Water metabolism (lecture)

Lecture 6: Typical Disorders of Water Balance

Importance of Water

• Composition of the Human Body:

  • Newborn baby: 80% water

  • Adult man: 60% water

  • Adult woman: 55% water

• Functions of Water:

  • Medium for dissolution and transport of compounds

  • Essential for biochemical reactions, digestion, and nutrient absorption

  • Removes waste products of metabolism

• Origin of Life:

  • Development of life on Earth is believed to have occurred in aquatic environments.

Division of Body Water

• Intracellular vs. Extracellular Water:

  • Total body water divided into:

    • Extracellular water: 31% of mass

    • Intracellular water: 22% of mass

  • States of Intracellular Water:

    • Free (mobile)

    • Bound (to electrolytes, proteins, nucleic acids, polysaccharides)

    • Examples of water binding capacity:

      • 1 g DNA holds 0.6 ml,

      • 1 g protein holds 1.5 ml,

      • 1 g glycogen holds 3 ml.

• Extracellular Fluid Compartment:

  • Divided into three compartments:

    1. Intravascular Fluid (Plasma) - 4% of mass (2-2.5 liters)

    2. Interstitial Fluid - 18% of mass (12 liters)

    3. Transcellular Fluid - 1.5% of mass (includes gastric and intestinal juices, cerebrospinal fluid, synovial fluid, etc.)

• Barriers between Compartments:

  • Histohematic barrier separates the intravascular from interstitial fluid.

  • Transcellular fluid encased in epithelial membranes.

  • Different compositions and gradients of ions and pressures essential for physiological functions.

Regulation of Water Metabolism

• Importance of Regulation:

  • Maintaining the volume and concentration of dissolved substances in body water compartments is crucial.

• Intravascular Fluid Volume Regulation:

  • Volumoreceptors detect volume changes located in carotid sinuses, aortic arch, renal vessels.

  • Activation of Neurohumoral Regulatory Mechanisms:

    • Sympathetic Nervous System Response:

      • Increased cardiac output and blood pressure.

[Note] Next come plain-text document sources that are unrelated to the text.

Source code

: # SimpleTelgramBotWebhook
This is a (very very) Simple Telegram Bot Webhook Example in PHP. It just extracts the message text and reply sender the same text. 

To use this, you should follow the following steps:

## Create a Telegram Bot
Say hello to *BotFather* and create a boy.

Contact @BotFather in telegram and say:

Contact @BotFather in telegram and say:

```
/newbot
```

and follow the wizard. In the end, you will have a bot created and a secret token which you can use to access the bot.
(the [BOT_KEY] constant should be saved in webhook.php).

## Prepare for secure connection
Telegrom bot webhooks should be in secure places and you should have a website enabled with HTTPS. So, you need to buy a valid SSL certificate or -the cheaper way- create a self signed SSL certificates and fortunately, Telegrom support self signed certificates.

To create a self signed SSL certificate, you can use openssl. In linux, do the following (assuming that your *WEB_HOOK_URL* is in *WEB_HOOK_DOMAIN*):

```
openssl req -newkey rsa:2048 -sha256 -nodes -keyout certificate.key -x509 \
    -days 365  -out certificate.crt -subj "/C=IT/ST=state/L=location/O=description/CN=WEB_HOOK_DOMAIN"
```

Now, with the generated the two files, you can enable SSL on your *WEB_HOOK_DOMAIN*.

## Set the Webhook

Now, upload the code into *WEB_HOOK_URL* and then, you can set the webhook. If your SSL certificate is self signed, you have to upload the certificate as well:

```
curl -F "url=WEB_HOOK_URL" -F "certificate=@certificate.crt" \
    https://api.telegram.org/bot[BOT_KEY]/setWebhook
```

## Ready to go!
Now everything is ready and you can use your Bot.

      • Activation of Renin-Angiotensin-Aldosterone System (RAAS).

    • Renin-Angiotensin-Aldosterone System (RAAS):

      • Activators include renal blood flow reduction and sympathetic tone increase.

      • Renin Release from juxtaglomerular cells:

        • Converts angiotensinogen to angiotensin I, then to angiotensin II, which constricts blood vessels and stimulates aldosterone release.

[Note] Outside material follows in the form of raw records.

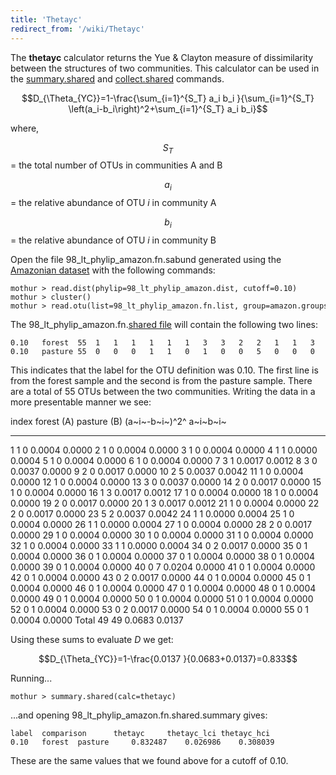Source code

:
 ```yaml
---
title: 'Thetayc'
redirect_from: '/wiki/Thetayc'
---
```

The **thetayc** calculator returns the Yue & Clayton
measure of dissimilarity between the structures of two communities. This
calculator can be used in the
[summary.shared](summary.shared) and
[collect.shared](collect.shared) commands.

$$D_{\Theta_{YC}}=1-\frac{\sum_{i=1}^{S_T} a_i b_i }{\sum_{i=1}^{S_T} \left(a_i-b_i\right)^2+\sum_{i=1}^{S_T} a_i b_i}$$

where,

$$S_{T}$$ = the total number of OTUs in communities A and B

$$a_i$$ = the relative abundance of OTU <i>i</i> in community A

$$b_i$$ = the relative abundance of OTU <i>i</i> in community B

Open the file 98\_lt\_phylip\_amazon.fn.sabund generated using the [
Amazonian dataset](https://mothur.s3.us-east-2.amazonaws.com/wiki/amazondata.zip) with the following
commands:

    mothur > read.dist(phylip=98_lt_phylip_amazon.dist, cutoff=0.10)
    mothur > cluster()
    mothur > read.otu(list=98_lt_phylip_amazon.fn.list, group=amazon.groups, label=0.10)

The 98\_lt\_phylip\_amazon.fn.[shared file](shared_file) will
contain the following two lines:

    0.10   forest  55  1   1   1   1   1   1   3   3   2   2   1   1   3   2   1   1   1   1   2   1   1   2   5   1   1   1   1   2   1   1   1   1   1   0   0   0   0   0   0   0   0   0   0   0   0   0   0   0   0   0   0   0   0   0   0   
    0.10   pasture 55  0   0   0   1   1   0   1   0   0   5   0   0   0   0   0   2   0   0   0   3   0   0   2   1   0   1   0   0   0   0   0   0   1   2   1   1   1   1   1   7   1   1   2   1   1   1   1   1   1   1   1   1   2   1   1   

This indicates that the label for the OTU definition was 0.10. The first
line is from the forest sample and the second is from the pasture
sample. There are a total of 55 OTUs between the two communities.
Writing the data in a more presentable manner we see:

  index   forest (A)   pasture (B)   (a~i~-b~i~)^2^   a~i~b~i~
  ------- ------------ ------------- ---------------- ----------
  1       1            0             0.0004           0.0000
  2       1            0             0.0004           0.0000
  3       1            0             0.0004           0.0000
  4       1            1             0.0000           0.0004
  5       1            0             0.0004           0.0000
  6       1            0             0.0004           0.0000
  7       3            1             0.0017           0.0012
  8       3            0             0.0037           0.0000
  9       2            0             0.0017           0.0000
  10      2            5             0.0037           0.0042
  11      1            0             0.0004           0.0000
  12      1            0             0.0004           0.0000
  13      3            0             0.0037           0.0000
  14      2            0             0.0017           0.0000
  15      1            0             0.0004           0.0000
  16      1            3             0.0017           0.0012
  17      1            0             0.0004           0.0000
  18      1            0             0.0004           0.0000
  19      2            0             0.0017           0.0000
  20      1            3             0.0017           0.0012
  21      1            0             0.0004           0.0000
  22      2            0             0.0017           0.0000
  23      5            2             0.0037           0.0042
  24      1            1             0.0000           0.0004
  25      1            0             0.0004           0.0000
  26      1            1             0.0000           0.0004
  27      1            0             0.0004           0.0000
  28      2            0             0.0017           0.0000
  29      1            0             0.0004           0.0000
  30      1            0             0.0004           0.0000
  31      1            0             0.0004           0.0000
  32      1            0             0.0004           0.0000
  33      1            1             0.0000           0.0004
  34      0            2             0.0017           0.0000
  35      0            1             0.0004           0.0000
  36      0            1             0.0004           0.0000
  37      0            1             0.0004           0.0000
  38      0            1             0.0004           0.0000
  39      0            1             0.0004           0.0000
  40      0            7             0.0204           0.0000
  41      0            1             0.0004           0.0000
  42      0            1             0.0004           0.0000
  43      0            2             0.0017           0.0000
  44      0            1             0.0004           0.0000
  45      0            1             0.0004           0.0000
  46      0            1             0.0004           0.0000
  47      0            1             0.0004           0.0000
  48      0            1             0.0004           0.0000
  49      0            1             0.0004           0.0000
  50      0            1             0.0004           0.0000
  51      0            1             0.0004           0.0000
  52      0            1             0.0004           0.0000
  53      0            2             0.0017           0.0000
  54      0            1             0.0004           0.0000
  55      0            1             0.0004           0.0000
  Total   49           49            0.0683           0.0137

Using these sums to evaluate <i>D</i> we get:

$$D_{\Theta_{YC}}=1-\frac{0.0137 }{0.0683+0.0137}=0.833$$

Running\...

    mothur > summary.shared(calc=thetayc)

\...and opening 98\_lt\_phylip\_amazon.fn.shared.summary gives:

    label  comparison      thetayc     thetayc_lci thetayc_hci
    0.10   forest  pasture     0.832487    0.026986    0.308039

These are the same values that we found above for a cutoff of 0.10.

    • Aldosterone Effects:

      • Retains Na+ and water leading to increased intravascular volume.

      • Factors increasing aldosterone secretion: angiotensin II, increased plasma K+, decreased plasma Na+, increased ACTH.

    • Natriuretic Peptides:

      • Produced by atrial myocardium when intravascular volume increases, causing vessel dilation and decreased RAAS activity.

    • Thirst Mechanism:

      • Triggered by dehydration factors; plasma osmolality increase, lower intravascular volume, and dry mucous membranes.

      • ADH release increases reabsorption of water in kidneys.

Water Balance

• Components of Water Balance:

  • Water intake through food and beverages.

  • Water produced metabolically (endogenous water).

  • Water excretion through kidneys, lungs, skin, and feces.

• Daily Water Balance Example:

  • Total intake: 2.2 - 2.7 liters

  • Total excretion: 2.2 - 2.7 liters

• Pathological Variants of Water Balance:

  • Negative water balance (hypohydration) - deficit in body water.

  • Positive water balance (hyperhydration) - excess accumulation of water.

Hypohydration (Dehydration)

• Definition:

  • Characterized by loss of water exceeding intake.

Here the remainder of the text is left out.